Golven van aardbevingen en kernproeven reizen nog verder dan het coronavirus: door de atmosfeer, oceaan en aarde. Wat vertellen deze geluiden over de bron?
Na zijn promotie zou dr.ir. Gil Averbuch van de afdeling Geoscience & Engineering (faculteit Civiele Techniek en Geowetenschappen), naar de Verenigde Staten vertrekken voor een postdoc in seismo-akoestiek in Dallas. Minder dan een week voor vertrek kondigden de Verenigde Staten aan de grenzen te sluiten vanwege het coronavirus. “De timing kon niet slechter”, zegt Averbuch. “Ik had al mijn spullen ingepakt en mijn appartement opgezegd. Gelukkig kan ik in het appartement van een vriend verblijven, die er op dit moment niet is.”

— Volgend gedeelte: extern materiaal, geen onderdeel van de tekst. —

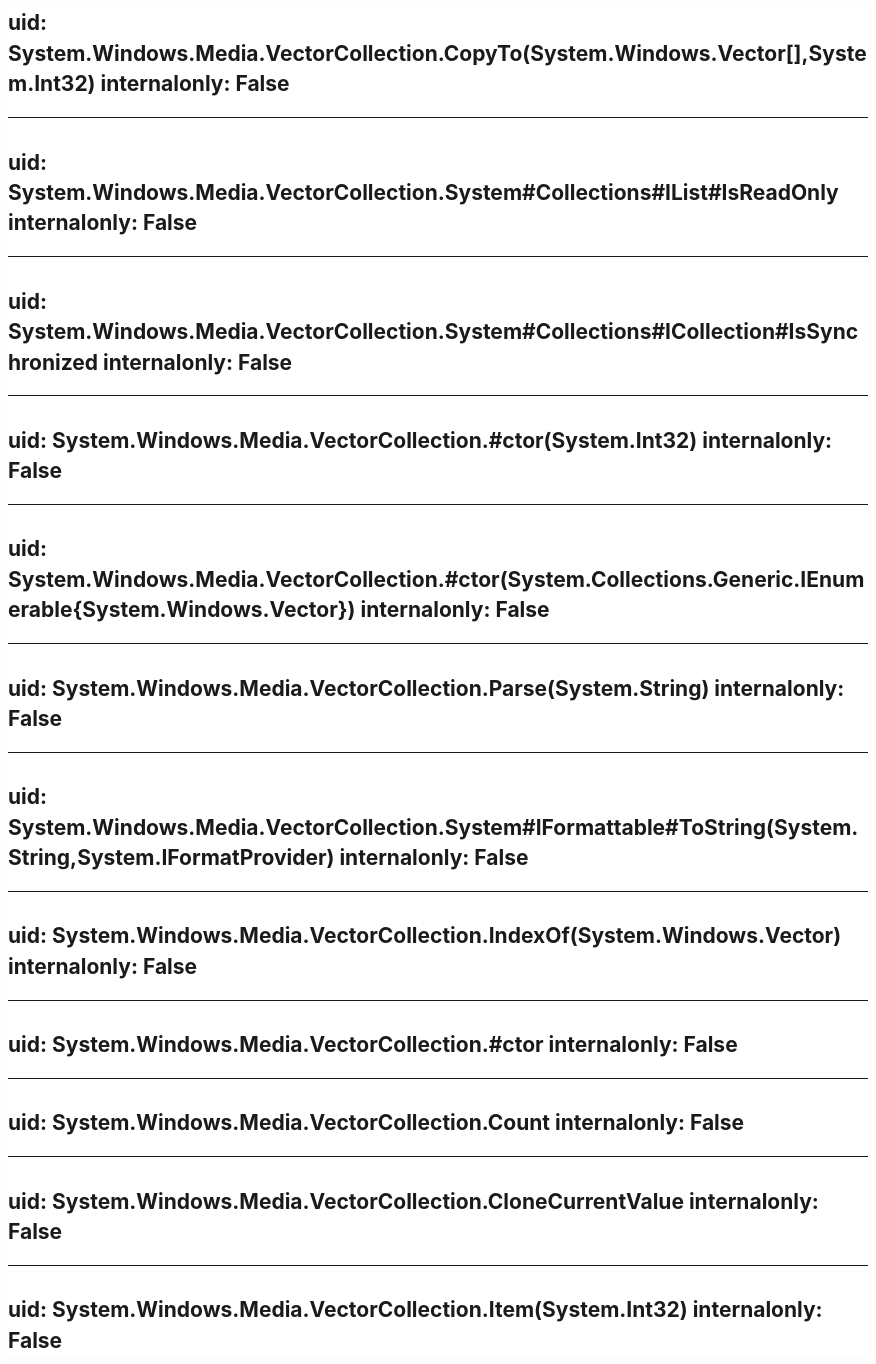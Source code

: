 uid: System.Windows.Media.VectorCollection.CopyTo(System.Windows.Vector[],System.Int32)
internalonly: False
---

---
uid: System.Windows.Media.VectorCollection.System#Collections#IList#IsReadOnly
internalonly: False
---

---
uid: System.Windows.Media.VectorCollection.System#Collections#ICollection#IsSynchronized
internalonly: False
---

---
uid: System.Windows.Media.VectorCollection.#ctor(System.Int32)
internalonly: False
---

---
uid: System.Windows.Media.VectorCollection.#ctor(System.Collections.Generic.IEnumerable{System.Windows.Vector})
internalonly: False
---

---
uid: System.Windows.Media.VectorCollection.Parse(System.String)
internalonly: False
---

---
uid: System.Windows.Media.VectorCollection.System#IFormattable#ToString(System.String,System.IFormatProvider)
internalonly: False
---

---
uid: System.Windows.Media.VectorCollection.IndexOf(System.Windows.Vector)
internalonly: False
---

---
uid: System.Windows.Media.VectorCollection.#ctor
internalonly: False
---

---
uid: System.Windows.Media.VectorCollection.Count
internalonly: False
---

---
uid: System.Windows.Media.VectorCollection.CloneCurrentValue
internalonly: False
---

---
uid: System.Windows.Media.VectorCollection.Item(System.Int32)
internalonly: False
---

Averbuch, oorspronkelijk uit Tel Aviv, ontmoette prof.dr. Laslö Evers (CiTG) op een congres in Wenen. Ze deelden een interesse in het effect van ondergrondse bronnen op de voorplanting van golven in de atmosfeer. Hun nieuwsgierigheid werd nog groter na de ondergrondse kernproeven in Noord-Korea: toen Noord-Korea in 2013 in het geheim ondergrondse kernproeven uitvoerde, werden in Rusland en Japan infrageluidsignalen – zeer laagfrequente geluidsgolven – gedetecteerd. Toen de Noord-Koreaanse leider Kim Jong-un in 2016 op dezelfde plaats een test van dezelfde sterkte deed, werd er nauwelijks infrageluid gemeten in Japan en slechts een zeer zwak signaal opgevangen in Rusland. Hoe is dat mogelijk?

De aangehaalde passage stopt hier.